## Instructions for the task
Entries follow. Give back exactly the lines starting at the one containing "145 | 2% | 69%" and ending at the one containing "attendant space(s) before the word and punctuation behind.", and no other lines.

[Source texts of formatted documents]
○ ○ ○ ○

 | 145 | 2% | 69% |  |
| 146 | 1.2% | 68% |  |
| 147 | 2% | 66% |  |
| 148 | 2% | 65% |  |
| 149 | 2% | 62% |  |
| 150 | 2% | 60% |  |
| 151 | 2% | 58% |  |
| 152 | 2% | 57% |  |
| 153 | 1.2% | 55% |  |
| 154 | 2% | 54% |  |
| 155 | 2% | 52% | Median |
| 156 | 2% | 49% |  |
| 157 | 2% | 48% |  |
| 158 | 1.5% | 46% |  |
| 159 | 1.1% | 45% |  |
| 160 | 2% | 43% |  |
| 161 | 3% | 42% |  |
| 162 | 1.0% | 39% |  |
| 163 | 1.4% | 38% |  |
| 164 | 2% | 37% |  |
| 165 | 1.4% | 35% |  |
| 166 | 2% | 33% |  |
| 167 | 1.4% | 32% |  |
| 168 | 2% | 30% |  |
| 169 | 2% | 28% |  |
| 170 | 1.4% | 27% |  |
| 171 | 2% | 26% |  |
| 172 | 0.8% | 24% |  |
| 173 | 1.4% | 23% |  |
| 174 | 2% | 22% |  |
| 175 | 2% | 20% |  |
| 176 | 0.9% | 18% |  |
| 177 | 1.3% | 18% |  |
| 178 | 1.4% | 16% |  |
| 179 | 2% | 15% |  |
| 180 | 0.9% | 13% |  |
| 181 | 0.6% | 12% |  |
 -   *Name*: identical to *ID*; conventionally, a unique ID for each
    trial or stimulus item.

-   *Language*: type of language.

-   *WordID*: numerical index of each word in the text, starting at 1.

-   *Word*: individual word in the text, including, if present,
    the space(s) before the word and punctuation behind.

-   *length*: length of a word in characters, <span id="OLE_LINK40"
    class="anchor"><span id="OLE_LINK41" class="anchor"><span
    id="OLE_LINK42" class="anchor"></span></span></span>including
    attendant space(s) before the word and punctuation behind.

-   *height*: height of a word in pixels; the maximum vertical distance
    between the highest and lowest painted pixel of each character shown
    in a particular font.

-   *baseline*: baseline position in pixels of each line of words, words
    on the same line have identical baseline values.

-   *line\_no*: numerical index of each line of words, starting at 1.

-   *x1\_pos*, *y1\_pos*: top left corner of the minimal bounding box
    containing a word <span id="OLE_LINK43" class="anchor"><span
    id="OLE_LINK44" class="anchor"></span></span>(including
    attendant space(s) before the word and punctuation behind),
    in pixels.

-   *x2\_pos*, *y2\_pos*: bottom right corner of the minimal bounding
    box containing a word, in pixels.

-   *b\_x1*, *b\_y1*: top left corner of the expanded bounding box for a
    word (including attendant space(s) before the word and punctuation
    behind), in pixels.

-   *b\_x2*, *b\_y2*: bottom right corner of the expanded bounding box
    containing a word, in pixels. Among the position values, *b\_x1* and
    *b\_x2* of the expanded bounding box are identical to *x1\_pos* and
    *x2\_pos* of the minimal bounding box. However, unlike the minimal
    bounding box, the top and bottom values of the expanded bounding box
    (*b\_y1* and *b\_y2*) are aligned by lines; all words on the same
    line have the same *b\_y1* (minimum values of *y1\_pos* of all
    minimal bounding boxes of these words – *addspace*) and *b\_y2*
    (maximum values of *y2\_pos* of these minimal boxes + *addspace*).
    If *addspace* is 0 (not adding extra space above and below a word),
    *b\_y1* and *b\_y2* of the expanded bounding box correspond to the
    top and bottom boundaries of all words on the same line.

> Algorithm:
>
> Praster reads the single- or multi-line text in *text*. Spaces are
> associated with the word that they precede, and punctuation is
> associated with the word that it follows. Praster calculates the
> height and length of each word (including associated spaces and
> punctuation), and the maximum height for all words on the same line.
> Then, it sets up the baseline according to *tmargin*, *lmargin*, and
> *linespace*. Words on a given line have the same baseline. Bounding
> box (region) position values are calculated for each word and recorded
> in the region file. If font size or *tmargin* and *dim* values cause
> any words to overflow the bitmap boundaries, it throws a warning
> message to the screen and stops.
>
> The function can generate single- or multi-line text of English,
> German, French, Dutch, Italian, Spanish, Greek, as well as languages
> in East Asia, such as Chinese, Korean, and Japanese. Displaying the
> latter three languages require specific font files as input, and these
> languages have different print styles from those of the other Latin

○ ○ ○ ○

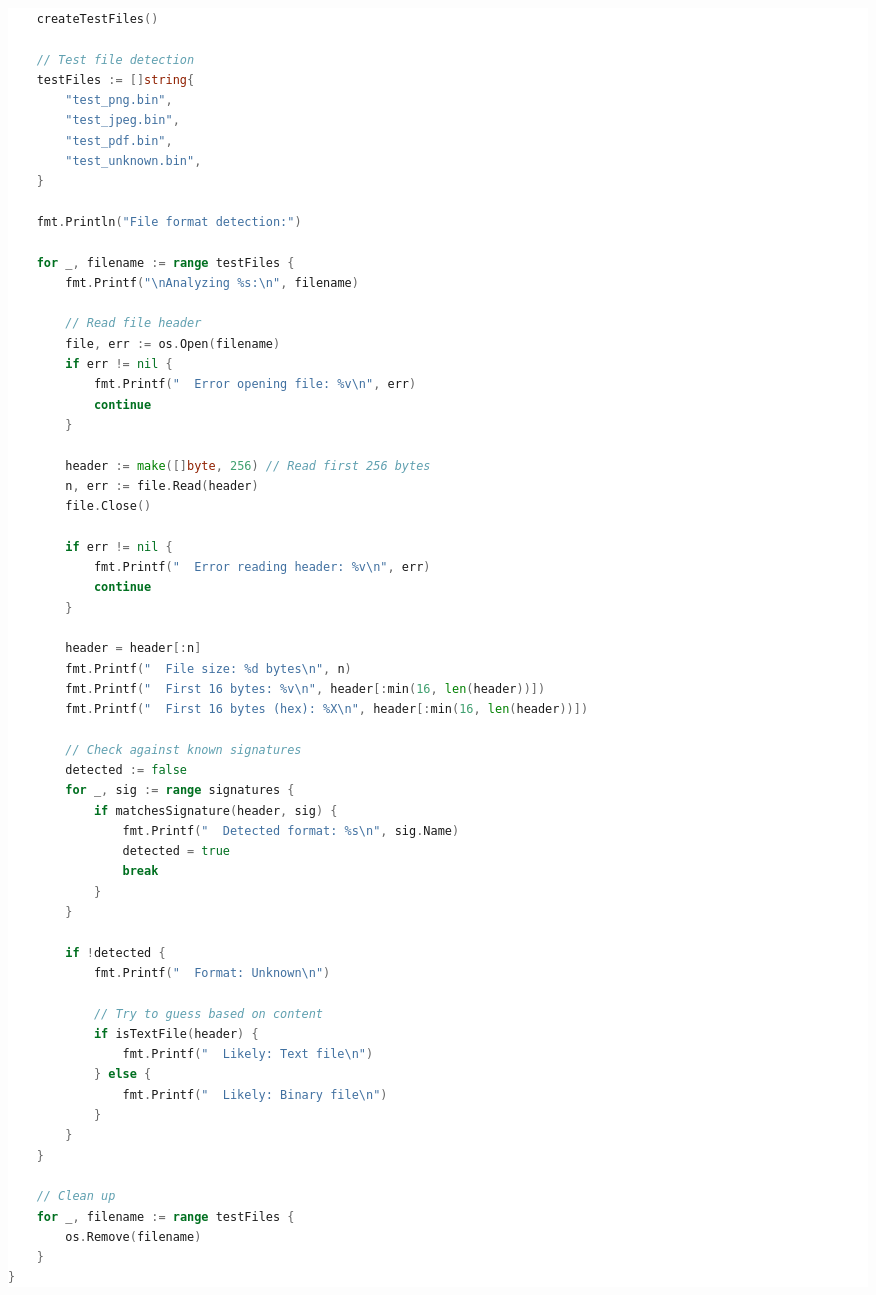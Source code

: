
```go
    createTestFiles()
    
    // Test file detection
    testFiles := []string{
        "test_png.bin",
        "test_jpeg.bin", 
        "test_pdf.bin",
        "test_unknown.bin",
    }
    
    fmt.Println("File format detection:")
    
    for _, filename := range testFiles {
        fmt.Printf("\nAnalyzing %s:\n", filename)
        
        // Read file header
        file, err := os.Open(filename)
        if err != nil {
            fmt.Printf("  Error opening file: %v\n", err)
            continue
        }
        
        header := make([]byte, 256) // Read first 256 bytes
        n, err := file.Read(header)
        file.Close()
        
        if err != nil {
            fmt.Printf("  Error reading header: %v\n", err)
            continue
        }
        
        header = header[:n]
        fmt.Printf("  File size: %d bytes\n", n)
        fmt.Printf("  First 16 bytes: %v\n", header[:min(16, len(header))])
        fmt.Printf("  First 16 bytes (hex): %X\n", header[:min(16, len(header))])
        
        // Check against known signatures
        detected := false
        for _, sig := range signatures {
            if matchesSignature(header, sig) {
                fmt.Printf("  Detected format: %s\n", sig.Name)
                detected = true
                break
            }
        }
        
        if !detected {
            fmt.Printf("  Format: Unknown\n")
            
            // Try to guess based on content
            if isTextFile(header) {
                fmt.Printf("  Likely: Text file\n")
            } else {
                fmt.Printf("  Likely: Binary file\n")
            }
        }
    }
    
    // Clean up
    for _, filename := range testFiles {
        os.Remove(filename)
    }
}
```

○ ○ ○ ○

## Answer below
 | 145 | 2% | 69% |  |
| 146 | 1.2% | 68% |  |
| 147 | 2% | 66% |  |
| 148 | 2% | 65% |  |
| 149 | 2% | 62% |  |
| 150 | 2% | 60% |  |
| 151 | 2% | 58% |  |
| 152 | 2% | 57% |  |
| 153 | 1.2% | 55% |  |
| 154 | 2% | 54% |  |
| 155 | 2% | 52% | Median |
| 156 | 2% | 49% |  |
| 157 | 2% | 48% |  |
| 158 | 1.5% | 46% |  |
| 159 | 1.1% | 45% |  |
| 160 | 2% | 43% |  |
| 161 | 3% | 42% |  |
| 162 | 1.0% | 39% |  |
| 163 | 1.4% | 38% |  |
| 164 | 2% | 37% |  |
| 165 | 1.4% | 35% |  |
| 166 | 2% | 33% |  |
| 167 | 1.4% | 32% |  |
| 168 | 2% | 30% |  |
| 169 | 2% | 28% |  |
| 170 | 1.4% | 27% |  |
| 171 | 2% | 26% |  |
| 172 | 0.8% | 24% |  |
| 173 | 1.4% | 23% |  |
| 174 | 2% | 22% |  |
| 175 | 2% | 20% |  |
| 176 | 0.9% | 18% |  |
| 177 | 1.3% | 18% |  |
| 178 | 1.4% | 16% |  |
| 179 | 2% | 15% |  |
| 180 | 0.9% | 13% |  |
| 181 | 0.6% | 12% |  |
 -   *Name*: identical to *ID*; conventionally, a unique ID for each
    trial or stimulus item.

-   *Language*: type of language.

-   *WordID*: numerical index of each word in the text, starting at 1.

-   *Word*: individual word in the text, including, if present,
    the space(s) before the word and punctuation behind.

-   *length*: length of a word in characters, <span id="OLE_LINK40"
    class="anchor"><span id="OLE_LINK41" class="anchor"><span
    id="OLE_LINK42" class="anchor"></span></span></span>including
    attendant space(s) before the word and punctuation behind.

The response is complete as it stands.